Derry Girls celebrates 5 cracker years since it aired on our screens

Derry Girls celebrates 5 cracker years since it aired on our screens

The hit Channel 4 show catapulted the city onto the world stage

Derry Girls premiered on January 4, 2018, launching what would become the most iconic series about the city and catapulting Derry onto the world stage.

The fifth anniversary of the hit Channel 4 show was marked on Wednesday by the station where it first debuted and continued to premiere.

Lisa McGee, the creator of Derry Girls, responded to Channel 4’s tweet on Wednesday saying: “Five years since we didn’t know what was about to hit us."

In a nod to one of the most popular lines from the iconic show, she added: "Slainte Mofos!"

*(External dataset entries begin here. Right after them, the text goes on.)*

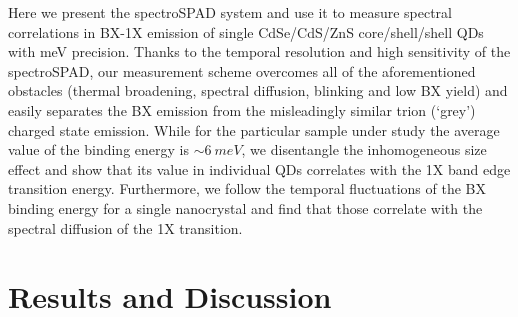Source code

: \documentclass[journal=nalefd, manuscript=letter, layout=twocolumn]{achemso}
\begin{document}
Here we present the spectroSPAD system and use it to measure spectral correlations in BX-1X emission of single CdSe/CdS/ZnS core/shell/shell QDs with meV precision. Thanks to the temporal resolution and high sensitivity of the spectroSPAD, our measurement scheme overcomes all of the aforementioned obstacles (thermal broadening, spectral diffusion, blinking and low BX yield) and easily separates the BX emission from the misleadingly similar trion (`grey') charged state emission. While for the particular sample under study the average value of the binding energy is ${\sim}\SI{6}{meV}$, we disentangle the inhomogeneous size effect and show that its value in individual QDs correlates with the 1X band edge transition energy. Furthermore, we follow the temporal fluctuations of the BX binding energy for a single nanocrystal and find that those correlate with the spectral diffusion of the 1X transition.

\section*{Results and Discussion}
\end{document}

Siobhán McSweeney, who played series favourite Sister Michael on the hit show also tweeted to mark the show's fifth birthday. She wrote: “Five years ago today.

“All changed, changed utterly.

“Sweet suffering Jehovah.”

After its initial debut in 2018, Derry Girls went on to air three critically-acclaimed and record-breaking seasons, as well as a post-finale special on the Good Friday Agreement.

Around the time of the show’s 2018 premiere, Channel 4 said: “Derry Girls is the creation of acclaimed writer Lisa McGee who has mined her own experiences to create a candid, one-of-a-kind, family-centered comedy set against the backdrop of The Troubles.

“The series follows Erin (Saoirse Monica Jackson), her cousin Orla (Louisa Harland), and friends Clare (Nicola Coughlan), Michelle (Jamie-Lee O'Donnell), and Michelle’s tag along English cousin, aka The Wee English Fella, James (Dylan Llewellyn) as they navigate their teens in Derry in the early 1990s.

“The series also stars Tommy Tiernan as Erin’s long-suffering father, Tara Lynne O’Neill as Erin’s mother, Ian McElhinney as Granda Joe, and Kathy Kiera Clarke as Aunt Sarah."

The show was an instant hit across the globe, attracting fans near and far and well and truly placing the city on the map as a place full of love, history and craic.